Most crypto trading bots use a few trading strategies by default. These are usually quite simple algorithms that take advantage of the huge volatility the cryptocurrency market offers. Humans cannot always use these strategies as they sometimes require placing instant orders or calculating numbers instantly, something that a trading bot can obviously do.

Today we are to discuss and explain a few different strategies applied to trading bots and find out which ones are the best for the crypto market.

Grid Trading

The aim of the grid trading strategy is to place a good amount of small trades using ‘stop buy orders’ as well as ‘stop sell orders’ while setting your ‘take profit’ and ‘stop loss’ in advance. The biggest advantage of this strategy is that you don’t need to predict whether the market will move up or down.

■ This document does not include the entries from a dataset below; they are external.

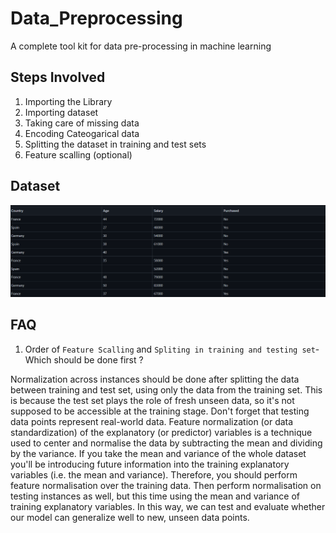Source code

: # Data_Preprocessing
A complete tool kit for data pre-processing in machine learning

## Steps Involved
1. Importing the Library
3. Importing dataset
4. Taking care of missing data
5. Encoding Cateogarical data
6. Splitting the dataset in training and test sets
7. Feature scalling (optional)

## Dataset
![](https://raw.githubusercontent.com/SahilHemnani777/Data_Preprocessing/main/2021-02-21.png)

## FAQ

1. Order of `Feature Scalling` and `Spliting in training and testing set`- Which should be done first ?

Normalization across instances should be done after splitting the data between training and test set, using only the data from the training set. This is because the test set plays the role of fresh unseen data, so it's not supposed to be accessible at the training stage.
Don't forget that testing data points represent real-world data. Feature normalization (or data standardization) of the explanatory (or predictor) variables is a technique used to center and normalise the data by subtracting the mean and dividing by the variance. If you take the mean and variance of the whole dataset you'll be introducing future information into the training explanatory variables (i.e. the mean and variance).
Therefore, you should perform feature normalisation over the training data. Then perform normalisation on testing instances as well, but this time using the mean and variance of training explanatory variables. In this way, we can test and evaluate whether our model can generalize well to new, unseen data points.
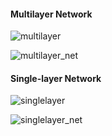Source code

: ####  Multilayer Network  

![multilayer](C:\Users\Administrator\Desktop\网络推断代码\Fig\multilayer.png)



![multilayer_net](C:\Users\Administrator\Desktop\网络推断代码\Fig\multilayer_net.png)



#### Single-layer Network

![singlelayer](C:\Users\Administrator\Desktop\网络推断代码\Fig\singlelayer.png)

![singlelayer_net](C:\Users\Administrator\Desktop\网络推断代码\Fig\singlelayer_net.png)













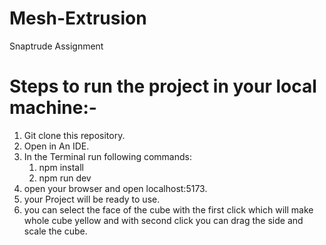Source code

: # Mesh-Extrusion
Snaptrude Assignment

# Steps to run the project in your local machine:-
1. Git clone this repository.
2. Open in An IDE.
3. In the Terminal run following commands:
   1. npm install
   2. npm run dev
4. open your browser and open localhost:5173.
5. your Project will be ready to use.
6. you can select the face of the cube with the first click which will make whole cube yellow and with second click you can drag the side and scale the cube. 
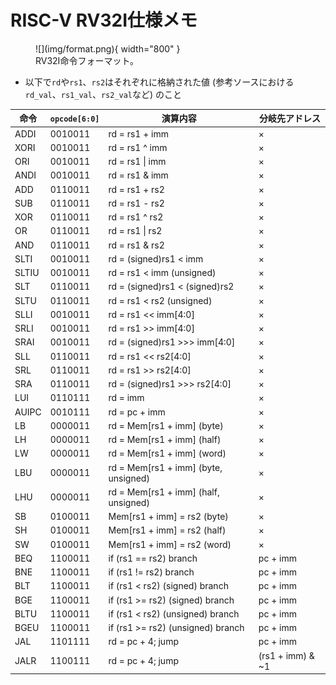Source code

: # RISC-V RV32I仕様メモ

<figure markdown="span">
  ![](img/format.png){ width="800" }
  <figcaption>RV32I命令フォーマット。</figcaption>
</figure>

* 以下で`rd`や`rs1`、`rs2`はそれぞれに格納された値 (参考ソースにおける`rd_val`、`rs1_val`、`rs2_val`など) のこと

| 命令   | `opcode[6:0]` | 演算内容                             | 分岐先アドレス           |
|--------|----------------|--------------------------------------|--------------------------|
| ADDI   | 0010011         | rd = rs1 + imm                      | ×                        |
| XORI   | 0010011         | rd = rs1 ^ imm                      | ×                        |
| ORI    | 0010011         | rd = rs1 \| imm                     | ×                        |
| ANDI   | 0010011         | rd = rs1 & imm                      | ×                        |
| ADD    | 0110011         | rd = rs1 + rs2                       | ×                        |
| SUB    | 0110011         | rd = rs1 - rs2                       | ×                        |
| XOR    | 0110011         | rd = rs1 ^ rs2                      | ×                        |
| OR     | 0110011         | rd = rs1 \| rs2                     | ×                        |
| AND    | 0110011         | rd = rs1 & rs2                      | ×                        |
| SLTI   | 0010011         | rd = (signed)rs1 < imm              | ×                        |
| SLTIU  | 0010011         | rd = rs1 < imm (unsigned)           | ×                        |
| SLT    | 0110011         | rd = (signed)rs1 < (signed)rs2      | ×                        |
| SLTU   | 0110011         | rd = rs1 < rs2 (unsigned)           | ×                        |
| SLLI   | 0010011         | rd = rs1 << imm[4:0]                   | ×                        |
| SRLI   | 0010011         | rd = rs1 >> imm[4:0]                   | ×                        |
| SRAI   | 0010011         | rd = (signed)rs1 >>> imm[4:0]          | ×                        |
| SLL    | 0110011         | rd = rs1 << rs2[4:0]                 | ×                        |
| SRL    | 0110011         | rd = rs1 >> rs2[4:0]                | ×                        |
| SRA    | 0110011         | rd = (signed)rs1 >>> rs2[4:0]       | ×                        |
| LUI    | 0110111         | rd = imm                            | ×                        |
| AUIPC  | 0010111         | rd = pc + imm                       | ×                        |
| LB     | 0000011         | rd = Mem[rs1 + imm] (byte)            | ×                        |
| LH     | 0000011         | rd = Mem[rs1 + imm] (half)            | ×                        |
| LW     | 0000011         | rd = Mem[rs1 + imm] (word)            | ×                        |
| LBU    | 0000011         | rd = Mem[rs1 + imm] (byte, unsigned)  | ×                        |
| LHU    | 0000011         | rd = Mem[rs1 + imm] (half, unsigned)  | ×                        |
| SB     | 0100011         | Mem[rs1 + imm] = rs2 (byte)           | ×                        |
| SH     | 0100011         | Mem[rs1 + imm] = rs2 (half)           | ×                        |
| SW     | 0100011         | Mem[rs1 + imm] = rs2 (word)           | ×                        |
| BEQ    | 1100011         | if (rs1 == rs2) branch              | pc + imm                 |
| BNE    | 1100011         | if (rs1 != rs2) branch              | pc + imm                 |
| BLT    | 1100011         | if (rs1 < rs2) (signed) branch            | pc + imm                 |
| BGE    | 1100011         | if (rs1 >= rs2) (signed) branch           | pc + imm                 |
| BLTU   | 1100011         | if (rs1 < rs2) (unsigned) branch          | pc + imm                 |
| BGEU   | 1100011         | if (rs1 >= rs2) (unsigned) branch        | pc + imm                 |
| JAL    | 1101111         | rd = pc + 4; jump                   | pc + imm                 |
| JALR   | 1100111         | rd = pc + 4; jump                   | (rs1 + imm) & ~1         |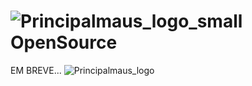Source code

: # ![Principalmaus_logo_small](https://user-images.githubusercontent.com/82516932/175757755-7c6e1611-7385-4b86-ad59-1175f2090109.png) OpenSource
EM BREVE... 
![Principalmaus_logo](https://user-images.githubusercontent.com/82516932/175757371-fa3fb354-18b5-4734-b147-096c03963cfd.png)
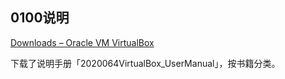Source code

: ## 0100说明

[Downloads – Oracle VM VirtualBox](https://www.virtualbox.org/wiki/Downloads)

下载了说明手册「2020064VirtualBox_UserManual」，按书籍分类。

However, the downside is an increase in human error due to the number of trades you have to simultaneously manage. That’s when trading bots come in handy since they can manage and indefinite amount of trades at the same time.

AI – Machine Learning

This trading method is fairly new and uses an Artificial Intelligence system to analyze past data and convert it into a viable strategy. The AI will basically learn on his own with the data you feed it with and will eventually become better and better at predicting the price of a crypto asset.

This is easier said than done, though, AI learning is extremely complex and the data required to make it work is huge. Additionally, the AI program cannot take in count things like market sentiment, relevant news and other important factors.

Signal Trading

This strategy uses technical indicators such as RSI, MACD, EMA’s, etc to check when a good entry point appears. The RSI might be the most widely used indicator out there, it essentially measures the momentum of the market. When the RSI shows a value above 70 it usually means the crypto is overbought and indicates a pullback is approaching, accordingly, when the RSI shows values below 30, it means it is oversold and a bounce is very likely to occur.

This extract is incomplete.